A few days ago, the Students’ Gymkhana in the campus came up with a somewhat “April Fool’s Prank”-like decision when they were serious about dropping Techkriti and Megabucks from the Gymkhana calendar and introducing a “techno-entrepreneurial” festival. Now, don’t ask me what “techno-entrepreneurial” is. At the moment, it sounds like certain people in the campus are catching the Capitalist world’s bugs or something. It’ll probably be a techfest like usual with some gambling in the name of “business”, perhaps. What is sad is that the name “Techkriti” shall no longer be in active use. The Gymkhana President has called for an Open-house meeting on this. I can only hope that those in power don’t kill off Techkriti so easily. Megabucks has been disappointing to some no matter what people claim and Techkriti was just hitting the popularity charts among the technical college croud in this part of the country. Sub-events like FOSSkriti have made a huge mark in the past two years and several corners of the planet recognise FOSSkriti as part of “Techkriti – IITK’s premiere techfest”. Afterall, Megabucks, too, started off as part of Techkriti back in ’98 (approx.) – if reducing the number of events per Gymkhana term is a concern, merging Megabucks back into Techkriti should surely cause less harm than blowing the daylights out of Techkriti itself?

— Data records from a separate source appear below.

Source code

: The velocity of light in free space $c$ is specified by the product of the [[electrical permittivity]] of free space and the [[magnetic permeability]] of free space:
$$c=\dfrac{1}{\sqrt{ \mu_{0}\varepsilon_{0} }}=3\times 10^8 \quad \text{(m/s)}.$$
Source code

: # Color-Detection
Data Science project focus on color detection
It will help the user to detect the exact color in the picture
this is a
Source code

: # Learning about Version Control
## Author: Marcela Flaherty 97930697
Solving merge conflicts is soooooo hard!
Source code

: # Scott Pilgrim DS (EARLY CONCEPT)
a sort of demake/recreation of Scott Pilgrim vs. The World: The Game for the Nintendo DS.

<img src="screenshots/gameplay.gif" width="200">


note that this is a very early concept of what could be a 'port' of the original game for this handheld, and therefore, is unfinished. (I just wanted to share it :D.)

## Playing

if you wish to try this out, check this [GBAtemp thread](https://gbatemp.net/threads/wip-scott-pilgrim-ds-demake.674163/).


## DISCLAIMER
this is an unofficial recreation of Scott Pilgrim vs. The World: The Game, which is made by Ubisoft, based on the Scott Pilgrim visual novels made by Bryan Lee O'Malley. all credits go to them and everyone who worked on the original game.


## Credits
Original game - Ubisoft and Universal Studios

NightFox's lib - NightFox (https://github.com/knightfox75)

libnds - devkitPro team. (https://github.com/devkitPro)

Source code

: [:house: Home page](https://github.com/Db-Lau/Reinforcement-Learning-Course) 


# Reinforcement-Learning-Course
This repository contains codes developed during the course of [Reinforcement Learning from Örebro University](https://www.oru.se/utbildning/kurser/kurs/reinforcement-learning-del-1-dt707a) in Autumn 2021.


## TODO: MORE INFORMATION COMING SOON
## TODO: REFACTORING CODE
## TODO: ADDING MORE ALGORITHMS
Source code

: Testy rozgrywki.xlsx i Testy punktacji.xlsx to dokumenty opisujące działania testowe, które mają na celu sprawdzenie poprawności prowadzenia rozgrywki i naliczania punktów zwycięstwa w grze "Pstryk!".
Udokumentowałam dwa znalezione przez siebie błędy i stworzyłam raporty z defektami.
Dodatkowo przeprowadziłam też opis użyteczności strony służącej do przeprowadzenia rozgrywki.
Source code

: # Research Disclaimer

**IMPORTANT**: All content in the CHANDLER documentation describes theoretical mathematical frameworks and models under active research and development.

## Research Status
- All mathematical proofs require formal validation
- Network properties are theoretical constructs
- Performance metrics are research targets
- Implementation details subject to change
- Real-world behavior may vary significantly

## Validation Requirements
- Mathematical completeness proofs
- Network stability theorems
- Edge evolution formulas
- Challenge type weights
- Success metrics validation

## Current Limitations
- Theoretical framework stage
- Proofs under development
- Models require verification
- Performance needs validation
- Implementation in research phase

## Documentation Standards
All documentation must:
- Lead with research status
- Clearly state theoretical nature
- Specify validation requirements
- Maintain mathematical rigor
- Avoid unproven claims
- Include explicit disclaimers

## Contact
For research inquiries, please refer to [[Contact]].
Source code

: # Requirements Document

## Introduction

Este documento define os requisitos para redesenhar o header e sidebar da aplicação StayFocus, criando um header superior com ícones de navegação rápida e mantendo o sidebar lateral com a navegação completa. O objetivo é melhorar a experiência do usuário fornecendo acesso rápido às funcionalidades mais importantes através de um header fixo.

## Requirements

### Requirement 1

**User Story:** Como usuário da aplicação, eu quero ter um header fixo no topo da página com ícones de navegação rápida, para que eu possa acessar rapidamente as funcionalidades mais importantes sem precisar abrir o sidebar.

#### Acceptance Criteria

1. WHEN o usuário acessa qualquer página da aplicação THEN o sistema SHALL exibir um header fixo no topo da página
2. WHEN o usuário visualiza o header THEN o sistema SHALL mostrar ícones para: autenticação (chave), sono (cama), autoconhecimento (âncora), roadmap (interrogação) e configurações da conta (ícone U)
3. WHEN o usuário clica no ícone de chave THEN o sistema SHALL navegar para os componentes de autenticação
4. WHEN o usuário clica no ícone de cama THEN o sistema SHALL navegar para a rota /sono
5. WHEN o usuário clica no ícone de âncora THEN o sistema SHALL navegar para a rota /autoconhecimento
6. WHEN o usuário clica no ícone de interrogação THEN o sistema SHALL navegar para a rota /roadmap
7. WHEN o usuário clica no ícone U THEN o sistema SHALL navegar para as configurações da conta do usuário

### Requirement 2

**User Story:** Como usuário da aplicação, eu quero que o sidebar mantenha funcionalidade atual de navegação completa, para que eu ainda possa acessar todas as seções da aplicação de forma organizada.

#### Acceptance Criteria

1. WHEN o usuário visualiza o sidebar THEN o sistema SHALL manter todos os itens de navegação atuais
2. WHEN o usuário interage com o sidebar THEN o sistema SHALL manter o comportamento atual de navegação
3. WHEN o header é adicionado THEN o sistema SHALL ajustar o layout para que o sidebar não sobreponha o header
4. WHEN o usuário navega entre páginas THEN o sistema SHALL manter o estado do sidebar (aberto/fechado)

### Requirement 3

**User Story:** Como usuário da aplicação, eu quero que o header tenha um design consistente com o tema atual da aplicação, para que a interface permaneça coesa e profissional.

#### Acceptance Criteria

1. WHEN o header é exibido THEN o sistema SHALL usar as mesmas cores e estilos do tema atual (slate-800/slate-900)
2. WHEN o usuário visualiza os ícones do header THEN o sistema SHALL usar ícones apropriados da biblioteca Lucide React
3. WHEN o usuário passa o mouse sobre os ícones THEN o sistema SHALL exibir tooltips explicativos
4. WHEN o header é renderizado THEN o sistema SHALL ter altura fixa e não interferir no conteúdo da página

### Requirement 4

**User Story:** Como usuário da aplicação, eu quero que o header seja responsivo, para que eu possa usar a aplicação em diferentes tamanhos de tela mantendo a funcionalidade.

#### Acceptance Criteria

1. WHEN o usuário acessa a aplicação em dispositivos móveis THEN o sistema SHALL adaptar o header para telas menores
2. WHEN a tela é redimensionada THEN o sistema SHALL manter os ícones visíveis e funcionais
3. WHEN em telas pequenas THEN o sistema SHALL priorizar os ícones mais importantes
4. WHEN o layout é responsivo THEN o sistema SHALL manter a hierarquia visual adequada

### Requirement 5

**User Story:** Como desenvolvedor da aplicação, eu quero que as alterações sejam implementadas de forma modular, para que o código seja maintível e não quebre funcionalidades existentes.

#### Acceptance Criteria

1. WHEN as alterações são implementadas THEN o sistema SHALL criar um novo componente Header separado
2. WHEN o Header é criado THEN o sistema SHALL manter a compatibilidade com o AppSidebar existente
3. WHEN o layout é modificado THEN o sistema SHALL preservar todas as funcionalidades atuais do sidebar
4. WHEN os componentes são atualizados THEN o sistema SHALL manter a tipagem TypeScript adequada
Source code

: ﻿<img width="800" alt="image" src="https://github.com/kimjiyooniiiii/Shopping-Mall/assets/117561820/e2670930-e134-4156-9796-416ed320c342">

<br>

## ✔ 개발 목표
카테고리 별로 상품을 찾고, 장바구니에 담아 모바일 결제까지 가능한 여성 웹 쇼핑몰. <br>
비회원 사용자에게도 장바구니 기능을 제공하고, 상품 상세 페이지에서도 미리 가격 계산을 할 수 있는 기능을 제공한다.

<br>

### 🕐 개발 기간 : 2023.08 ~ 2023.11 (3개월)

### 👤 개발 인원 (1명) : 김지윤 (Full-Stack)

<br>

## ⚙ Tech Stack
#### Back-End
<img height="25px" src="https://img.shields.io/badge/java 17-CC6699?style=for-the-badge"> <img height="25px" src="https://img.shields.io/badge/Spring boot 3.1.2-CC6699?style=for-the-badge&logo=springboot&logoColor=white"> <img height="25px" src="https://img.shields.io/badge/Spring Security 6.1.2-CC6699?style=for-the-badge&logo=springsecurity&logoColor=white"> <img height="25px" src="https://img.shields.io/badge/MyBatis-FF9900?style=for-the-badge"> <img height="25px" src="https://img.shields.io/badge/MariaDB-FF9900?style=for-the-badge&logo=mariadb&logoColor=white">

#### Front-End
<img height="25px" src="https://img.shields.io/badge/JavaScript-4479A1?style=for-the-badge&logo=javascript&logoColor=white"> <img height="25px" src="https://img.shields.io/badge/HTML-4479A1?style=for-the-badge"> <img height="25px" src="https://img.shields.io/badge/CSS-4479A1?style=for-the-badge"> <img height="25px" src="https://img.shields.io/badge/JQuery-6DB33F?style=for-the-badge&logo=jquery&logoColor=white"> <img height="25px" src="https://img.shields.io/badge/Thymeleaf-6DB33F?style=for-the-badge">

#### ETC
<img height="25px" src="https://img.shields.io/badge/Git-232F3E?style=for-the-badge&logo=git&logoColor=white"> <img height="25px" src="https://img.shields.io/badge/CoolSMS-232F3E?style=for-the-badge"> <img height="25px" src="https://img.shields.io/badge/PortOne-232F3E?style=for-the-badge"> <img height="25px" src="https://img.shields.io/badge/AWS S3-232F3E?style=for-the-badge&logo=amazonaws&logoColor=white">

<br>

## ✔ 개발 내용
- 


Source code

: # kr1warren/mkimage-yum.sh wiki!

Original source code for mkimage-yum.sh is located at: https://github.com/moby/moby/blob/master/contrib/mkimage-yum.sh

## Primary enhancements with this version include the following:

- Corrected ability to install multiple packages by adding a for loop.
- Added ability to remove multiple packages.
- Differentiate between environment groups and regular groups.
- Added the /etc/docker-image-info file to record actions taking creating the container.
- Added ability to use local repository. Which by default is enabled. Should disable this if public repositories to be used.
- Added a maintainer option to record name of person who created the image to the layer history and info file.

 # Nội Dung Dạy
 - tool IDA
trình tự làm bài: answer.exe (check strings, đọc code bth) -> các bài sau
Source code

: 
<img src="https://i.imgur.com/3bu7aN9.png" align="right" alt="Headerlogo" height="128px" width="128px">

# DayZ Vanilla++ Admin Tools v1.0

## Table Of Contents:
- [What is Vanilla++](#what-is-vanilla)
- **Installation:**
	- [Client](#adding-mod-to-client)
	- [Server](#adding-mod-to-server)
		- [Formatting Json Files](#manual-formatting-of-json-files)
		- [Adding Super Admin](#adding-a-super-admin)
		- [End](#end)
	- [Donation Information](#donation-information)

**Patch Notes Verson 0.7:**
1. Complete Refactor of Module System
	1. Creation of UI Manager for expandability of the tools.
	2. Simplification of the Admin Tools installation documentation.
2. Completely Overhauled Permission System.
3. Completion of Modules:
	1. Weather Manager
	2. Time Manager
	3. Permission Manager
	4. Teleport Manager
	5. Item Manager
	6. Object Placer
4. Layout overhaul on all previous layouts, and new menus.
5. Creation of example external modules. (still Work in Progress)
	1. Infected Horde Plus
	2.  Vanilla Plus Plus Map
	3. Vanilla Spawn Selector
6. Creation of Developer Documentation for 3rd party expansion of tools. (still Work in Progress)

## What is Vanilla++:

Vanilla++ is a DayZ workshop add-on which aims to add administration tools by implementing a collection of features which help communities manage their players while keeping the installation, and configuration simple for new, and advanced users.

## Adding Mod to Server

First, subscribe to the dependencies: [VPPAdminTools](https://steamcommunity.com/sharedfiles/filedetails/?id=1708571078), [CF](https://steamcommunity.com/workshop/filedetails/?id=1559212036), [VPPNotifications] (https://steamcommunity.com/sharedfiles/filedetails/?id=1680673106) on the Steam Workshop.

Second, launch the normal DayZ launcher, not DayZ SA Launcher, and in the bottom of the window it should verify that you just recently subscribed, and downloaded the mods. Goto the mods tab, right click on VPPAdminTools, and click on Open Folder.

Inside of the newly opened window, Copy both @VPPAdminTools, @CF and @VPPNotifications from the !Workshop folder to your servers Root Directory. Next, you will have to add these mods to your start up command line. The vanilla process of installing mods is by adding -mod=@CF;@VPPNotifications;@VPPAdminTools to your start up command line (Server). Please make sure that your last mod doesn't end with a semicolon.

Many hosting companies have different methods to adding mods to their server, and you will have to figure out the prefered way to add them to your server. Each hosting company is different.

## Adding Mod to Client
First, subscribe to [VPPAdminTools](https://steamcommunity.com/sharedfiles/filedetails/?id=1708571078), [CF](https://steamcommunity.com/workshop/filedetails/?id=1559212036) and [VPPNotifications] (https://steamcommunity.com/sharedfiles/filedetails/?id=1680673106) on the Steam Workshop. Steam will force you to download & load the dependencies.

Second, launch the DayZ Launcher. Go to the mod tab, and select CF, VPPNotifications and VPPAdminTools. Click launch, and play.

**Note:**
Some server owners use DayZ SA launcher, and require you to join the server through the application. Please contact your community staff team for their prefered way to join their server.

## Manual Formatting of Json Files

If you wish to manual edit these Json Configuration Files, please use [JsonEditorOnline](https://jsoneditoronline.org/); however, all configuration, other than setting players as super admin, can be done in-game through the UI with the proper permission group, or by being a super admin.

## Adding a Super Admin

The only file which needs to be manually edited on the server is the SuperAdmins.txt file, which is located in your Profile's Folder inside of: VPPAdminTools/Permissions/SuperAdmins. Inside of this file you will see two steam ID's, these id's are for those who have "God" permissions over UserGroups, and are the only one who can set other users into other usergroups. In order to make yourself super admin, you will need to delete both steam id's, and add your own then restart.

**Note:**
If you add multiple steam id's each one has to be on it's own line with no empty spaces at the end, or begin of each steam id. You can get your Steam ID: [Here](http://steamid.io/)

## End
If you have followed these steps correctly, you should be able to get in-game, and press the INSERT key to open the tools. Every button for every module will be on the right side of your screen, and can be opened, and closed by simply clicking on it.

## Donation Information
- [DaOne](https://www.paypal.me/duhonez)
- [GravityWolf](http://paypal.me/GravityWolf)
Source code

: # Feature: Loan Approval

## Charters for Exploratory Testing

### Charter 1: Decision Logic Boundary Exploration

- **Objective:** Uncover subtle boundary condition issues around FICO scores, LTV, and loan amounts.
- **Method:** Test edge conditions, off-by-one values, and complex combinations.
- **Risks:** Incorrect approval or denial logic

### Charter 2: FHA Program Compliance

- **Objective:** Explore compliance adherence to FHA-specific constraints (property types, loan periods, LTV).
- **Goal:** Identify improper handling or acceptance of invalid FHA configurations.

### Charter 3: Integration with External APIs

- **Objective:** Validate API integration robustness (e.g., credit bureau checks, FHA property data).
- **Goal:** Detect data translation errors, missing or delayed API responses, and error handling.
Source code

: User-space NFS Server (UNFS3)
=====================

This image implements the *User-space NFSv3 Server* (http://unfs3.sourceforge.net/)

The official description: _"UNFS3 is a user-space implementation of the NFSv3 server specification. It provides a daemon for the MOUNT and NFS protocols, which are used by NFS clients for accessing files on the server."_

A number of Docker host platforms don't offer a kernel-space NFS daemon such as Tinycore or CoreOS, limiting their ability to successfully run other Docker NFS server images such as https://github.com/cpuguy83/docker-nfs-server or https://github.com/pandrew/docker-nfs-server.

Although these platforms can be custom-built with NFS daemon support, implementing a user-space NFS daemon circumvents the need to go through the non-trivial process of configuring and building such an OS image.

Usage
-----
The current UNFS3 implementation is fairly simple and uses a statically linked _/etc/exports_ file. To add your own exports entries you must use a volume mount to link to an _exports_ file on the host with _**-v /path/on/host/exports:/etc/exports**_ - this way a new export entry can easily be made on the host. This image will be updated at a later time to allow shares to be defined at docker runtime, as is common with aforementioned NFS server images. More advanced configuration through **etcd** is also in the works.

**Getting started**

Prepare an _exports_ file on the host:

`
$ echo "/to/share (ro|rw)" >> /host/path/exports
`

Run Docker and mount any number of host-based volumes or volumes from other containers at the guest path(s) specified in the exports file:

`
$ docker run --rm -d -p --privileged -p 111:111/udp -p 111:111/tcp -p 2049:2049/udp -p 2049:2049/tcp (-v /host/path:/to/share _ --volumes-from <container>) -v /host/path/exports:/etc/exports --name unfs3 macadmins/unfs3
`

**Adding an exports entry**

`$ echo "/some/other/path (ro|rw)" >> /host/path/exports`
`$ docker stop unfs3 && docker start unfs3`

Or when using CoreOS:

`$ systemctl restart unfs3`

Speaking about the number of events that are organised in the campus; IITK, primarily, is an institute of technology. Some bright young ones recently claimed that so is MIT- and yet, MIT doesn’t restrict itself to activites purely technical in nature. Sure, MIT is a huge place with a large faculty in various fields and all – and more importantly with geniunely interested students. Unlike the scenario in our campus – where research isn’t really a flagmark these days (mind you, we’ve got some excellent professors here and yet most theses or undergraduate final year projects aren’t as awesome as they are elsewhere), the activities in other larger institutes that seemingly betray their name have a good reason to be doing so – there are *people* who’re not, say, selfishly looking for personal gains alone. The local newsgroup has been pretty active at discussing these outright Talibanistic decisions that were made in the present Gymkahana’s first meet. I hope this doesn’t cause too much of a damage in the long run. Slow Talibanisation has been happening right here in the campus for a while and very few seem to notice it. Also, I seriously suggest we drop NNTP altogether and switch to reddit’s code – unless there’s a sizeable population still stuck with console-based nntp-clients.

Galaxy – a controversial event in its own right has been resurrected. Well, it’s good and all. But hey, the end-semester exams are right around the corner. But last night’s “Naruto Fan Quiz” was a welcome addition to the set of mundane events that happen in any cultural fest up here – dancing to crappy tunes, lame drama, etc. About half of L1 was filled up last night. It was a good surprise. But the anime community as such exists in fragments. Could be a good thing if the junior batches put aside differences and for a single community. Oh, but wait, I think they’re mostly fragmented because there hasn’t been enough interaction across batches in the past couple of years (thanks to anti-ragging policies which hasn’t really helped those who actually require it). Meh, whatever.

Apparently, Galaxy was resurrected in the hope that Hall days of respective halls would be put an end to. I mean, honestly, they were all a waste. Cheap, half-assed entertainment, the same old standard party food (various kinds of Indian bread, some panneer, you know, the exact same old food which people never seem to get bored of), obligatory invitations, general noise pollution, and so on. One Galaxy for a few days, in several venues throughout the academic and Outreach area, fought between teams made up of members from a bunch of halls, may not be such a bad idea.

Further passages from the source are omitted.